Warning: tl:dr will follow but I guess some background information might be appreciated.
=> Salmon quantifies against a transcriptome, so the quant.sf
are transcript abundance estimates. One commonly performs analysis with DESeq2 on the gene level though. The reason is that:
a) it is more straight-forward to interpret. Multiple transcripts might show different patterns (some go up, some go down) but it is often not clear what each transcript does in terms of function and how to interpret complex patterns. One is typically interested in the overall change of the gene, therefore sums tx counts to a single value representative for the gene.

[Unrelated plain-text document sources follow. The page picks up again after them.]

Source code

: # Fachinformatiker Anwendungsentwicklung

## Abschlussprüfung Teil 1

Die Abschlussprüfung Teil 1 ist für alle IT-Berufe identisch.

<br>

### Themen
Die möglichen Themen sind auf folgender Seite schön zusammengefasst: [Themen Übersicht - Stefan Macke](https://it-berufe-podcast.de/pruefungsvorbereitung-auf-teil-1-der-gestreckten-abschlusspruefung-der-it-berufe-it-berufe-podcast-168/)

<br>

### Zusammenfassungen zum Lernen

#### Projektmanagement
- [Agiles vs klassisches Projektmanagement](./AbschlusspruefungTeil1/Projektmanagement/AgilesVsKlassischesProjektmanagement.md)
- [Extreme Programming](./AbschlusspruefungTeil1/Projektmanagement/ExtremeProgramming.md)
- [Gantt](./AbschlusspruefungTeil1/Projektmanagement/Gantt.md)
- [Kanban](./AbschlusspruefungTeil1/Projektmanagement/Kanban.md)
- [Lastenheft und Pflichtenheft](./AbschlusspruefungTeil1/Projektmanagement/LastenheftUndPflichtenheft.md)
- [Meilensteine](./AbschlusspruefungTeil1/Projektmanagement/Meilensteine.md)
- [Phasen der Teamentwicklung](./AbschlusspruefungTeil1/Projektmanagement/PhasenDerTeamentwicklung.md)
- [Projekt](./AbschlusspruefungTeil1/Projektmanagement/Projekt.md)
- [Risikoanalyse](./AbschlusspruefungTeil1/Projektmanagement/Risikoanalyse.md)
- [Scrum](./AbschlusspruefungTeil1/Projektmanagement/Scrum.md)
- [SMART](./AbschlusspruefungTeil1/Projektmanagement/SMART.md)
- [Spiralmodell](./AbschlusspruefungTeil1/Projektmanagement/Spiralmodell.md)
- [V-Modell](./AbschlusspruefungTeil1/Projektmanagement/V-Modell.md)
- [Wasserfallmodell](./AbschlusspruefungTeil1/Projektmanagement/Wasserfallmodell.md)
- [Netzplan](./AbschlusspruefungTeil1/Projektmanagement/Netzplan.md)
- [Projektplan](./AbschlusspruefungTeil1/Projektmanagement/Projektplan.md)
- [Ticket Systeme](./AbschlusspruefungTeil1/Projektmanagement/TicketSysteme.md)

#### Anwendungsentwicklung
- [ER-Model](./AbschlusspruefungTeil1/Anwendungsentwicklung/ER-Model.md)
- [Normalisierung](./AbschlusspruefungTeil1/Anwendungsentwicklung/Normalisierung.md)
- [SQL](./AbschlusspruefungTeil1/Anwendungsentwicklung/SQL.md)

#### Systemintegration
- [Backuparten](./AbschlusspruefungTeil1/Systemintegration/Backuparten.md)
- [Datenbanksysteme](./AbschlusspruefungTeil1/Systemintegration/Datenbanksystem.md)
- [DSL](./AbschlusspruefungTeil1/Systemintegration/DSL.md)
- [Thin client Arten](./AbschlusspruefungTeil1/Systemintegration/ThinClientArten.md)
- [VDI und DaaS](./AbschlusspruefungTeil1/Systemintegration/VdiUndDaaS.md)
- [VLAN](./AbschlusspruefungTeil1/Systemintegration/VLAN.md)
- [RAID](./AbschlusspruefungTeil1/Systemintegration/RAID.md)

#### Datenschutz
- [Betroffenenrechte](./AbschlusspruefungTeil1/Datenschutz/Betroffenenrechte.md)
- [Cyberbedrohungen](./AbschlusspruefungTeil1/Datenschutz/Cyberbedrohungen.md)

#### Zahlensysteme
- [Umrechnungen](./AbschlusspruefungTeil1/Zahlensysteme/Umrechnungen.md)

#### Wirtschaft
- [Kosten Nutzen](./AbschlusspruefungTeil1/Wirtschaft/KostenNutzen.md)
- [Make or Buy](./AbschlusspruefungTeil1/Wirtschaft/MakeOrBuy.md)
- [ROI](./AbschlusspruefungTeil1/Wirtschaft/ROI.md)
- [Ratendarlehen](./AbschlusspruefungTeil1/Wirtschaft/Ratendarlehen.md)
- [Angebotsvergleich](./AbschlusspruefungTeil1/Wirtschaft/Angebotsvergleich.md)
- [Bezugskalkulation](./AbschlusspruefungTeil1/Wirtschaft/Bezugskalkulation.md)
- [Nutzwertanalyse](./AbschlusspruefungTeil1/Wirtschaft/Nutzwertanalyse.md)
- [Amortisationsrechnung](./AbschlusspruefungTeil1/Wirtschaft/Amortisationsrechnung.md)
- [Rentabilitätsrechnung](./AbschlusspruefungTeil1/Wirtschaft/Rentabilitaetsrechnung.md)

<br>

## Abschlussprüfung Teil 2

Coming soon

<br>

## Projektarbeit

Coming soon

b) Transcripts usually share most of the exon sequences between them. That means that is a notable mapping uncertainty that would need to be taken into account when doing tx-level analysis. DESeq2 does not support this. One would make use of the bootstrap replicates that salmon can produce (essentially it checks how reliable a read maps to each transcripts and then generates bootstrap replicates with alternative mapping locations). Specialized software such as swish
from the fishpond (Bioconductor) package can then make use of this information to decide how reliable the mapping, and by this observed changes between transcripts are. Tx analysis with DESeq2 (which does not use that information) is suboptimal and in most cases gene level analysis is more informative.
c) As you have fewer genes than transcripts runtime and memory requirements are lower for gene- than transcript analysis, especially when sample size is large, but these days that is probably not a relevant argument anymore.
In any case, you probably want to aggregate the transcript- to the gene level. A common package for this is tximport
from Bioconductor, see https://www.bioconductor.org/packages/release/bioc/html/tximport.html
You can then directly load the gene level tximport output into DESeq2 as described in the DESeq2 manual. It contains all necessary code, same goes for the tximport procedure, there is actually no need for external tutorials if you simply read the manuals at Bioconductor.
Finally, RStudio is just an interface, an IDE. R packages can be used from R command line or RStudio basically without difference.
I am personally not a fan of wrapper scripts for differential analysis as they do things under the hood you have no control over.
I would either use RStudio via the HPC (ssh -X
connection) or simply download it RStudio and run both tximport and DESeq2 on a local machine. It is not computationally demanding, any standard laptop can do it unless you have many hundreds of samples.
That makes it much easier to do exploratory analysis of your data, following the DESeq2 manual. You simply download the folders salmon produced to your local machines and can then analyse on it. You can gzip-compress the quant.sf files if you are limited in disk space, but generally this should not take much space.
Does that make sense to you?
yes, thank you for your suggestion. What about RSEM? Use STAR to generate mapping input and then use RSEM to create TPKM results? Is TPKM reliable as gene level?
DESeq2 starts from raw counts, please read the manual. tximport can read RSEM input as well.